**Required action**
Collect all lines below with the string "identification".
BEGIN Input data
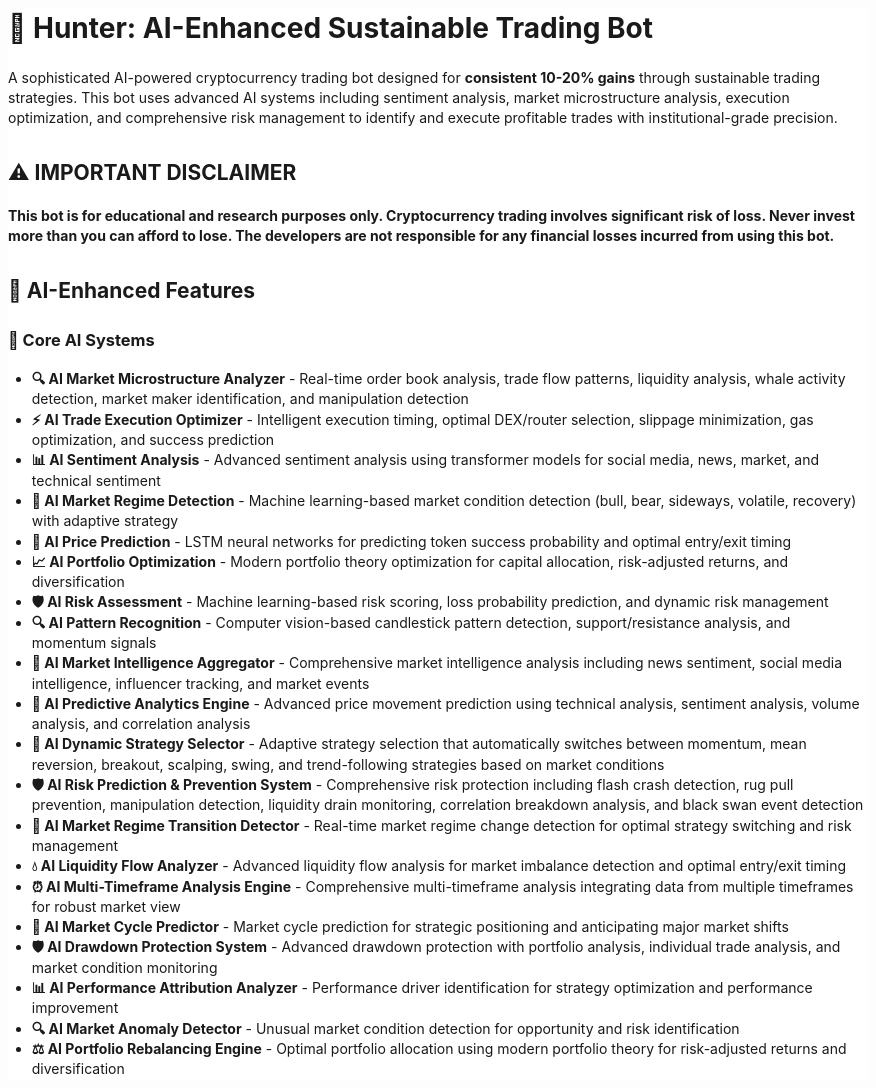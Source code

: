 # 🚀 Hunter: AI-Enhanced Sustainable Trading Bot

A sophisticated AI-powered cryptocurrency trading bot designed for **consistent 10-20% gains** through sustainable trading strategies. This bot uses advanced AI systems including sentiment analysis, market microstructure analysis, execution optimization, and comprehensive risk management to identify and execute profitable trades with institutional-grade precision.

## ⚠️ **IMPORTANT DISCLAIMER**

**This bot is for educational and research purposes only. Cryptocurrency trading involves significant risk of loss. Never invest more than you can afford to lose. The developers are not responsible for any financial losses incurred from using this bot.**

## 🎯 AI-Enhanced Features

### **🧠 Core AI Systems**
- **🔍 AI Market Microstructure Analyzer** - Real-time order book analysis, trade flow patterns, liquidity analysis, whale activity detection, market maker identification, and manipulation detection
- **⚡ AI Trade Execution Optimizer** - Intelligent execution timing, optimal DEX/router selection, slippage minimization, gas optimization, and success prediction
- **📊 AI Sentiment Analysis** - Advanced sentiment analysis using transformer models for social media, news, market, and technical sentiment
- **🎯 AI Market Regime Detection** - Machine learning-based market condition detection (bull, bear, sideways, volatile, recovery) with adaptive strategy
- **🔮 AI Price Prediction** - LSTM neural networks for predicting token success probability and optimal entry/exit timing
- **📈 AI Portfolio Optimization** - Modern portfolio theory optimization for capital allocation, risk-adjusted returns, and diversification
- **🛡️ AI Risk Assessment** - Machine learning-based risk scoring, loss probability prediction, and dynamic risk management
- **🔍 AI Pattern Recognition** - Computer vision-based candlestick pattern detection, support/resistance analysis, and momentum signals
- **🧠 AI Market Intelligence Aggregator** - Comprehensive market intelligence analysis including news sentiment, social media intelligence, influencer tracking, and market events
- **🔮 AI Predictive Analytics Engine** - Advanced price movement prediction using technical analysis, sentiment analysis, volume analysis, and correlation analysis
- **🎯 AI Dynamic Strategy Selector** - Adaptive strategy selection that automatically switches between momentum, mean reversion, breakout, scalping, swing, and trend-following strategies based on market conditions
- **🛡️ AI Risk Prediction & Prevention System** - Comprehensive risk protection including flash crash detection, rug pull prevention, manipulation detection, liquidity drain monitoring, correlation breakdown analysis, and black swan event detection
- **🔄 AI Market Regime Transition Detector** - Real-time market regime change detection for optimal strategy switching and risk management
- **💧 AI Liquidity Flow Analyzer** - Advanced liquidity flow analysis for market imbalance detection and optimal entry/exit timing
- **⏰ AI Multi-Timeframe Analysis Engine** - Comprehensive multi-timeframe analysis integrating data from multiple timeframes for robust market view
- **🔄 AI Market Cycle Predictor** - Market cycle prediction for strategic positioning and anticipating major market shifts
- **🛡️ AI Drawdown Protection System** - Advanced drawdown protection with portfolio analysis, individual trade analysis, and market condition monitoring
- **📊 AI Performance Attribution Analyzer** - Performance driver identification for strategy optimization and performance improvement
- **🔍 AI Market Anomaly Detector** - Unusual market condition detection for opportunity and risk identification
- **⚖️ AI Portfolio Rebalancing Engine** - Optimal portfolio allocation using modern portfolio theory for risk-adjusted returns and diversification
END Input data
**Written reply**
- **🔍 AI Market Microstructure Analyzer** - Real-time order book analysis, trade flow patterns, liquidity analysis, whale activity detection, market maker identification, and manipulation detection
- **📊 AI Performance Attribution Analyzer** - Performance driver identification for strategy optimization and performance improvement
- **🔍 AI Market Anomaly Detector** - Unusual market condition detection for opportunity and risk identification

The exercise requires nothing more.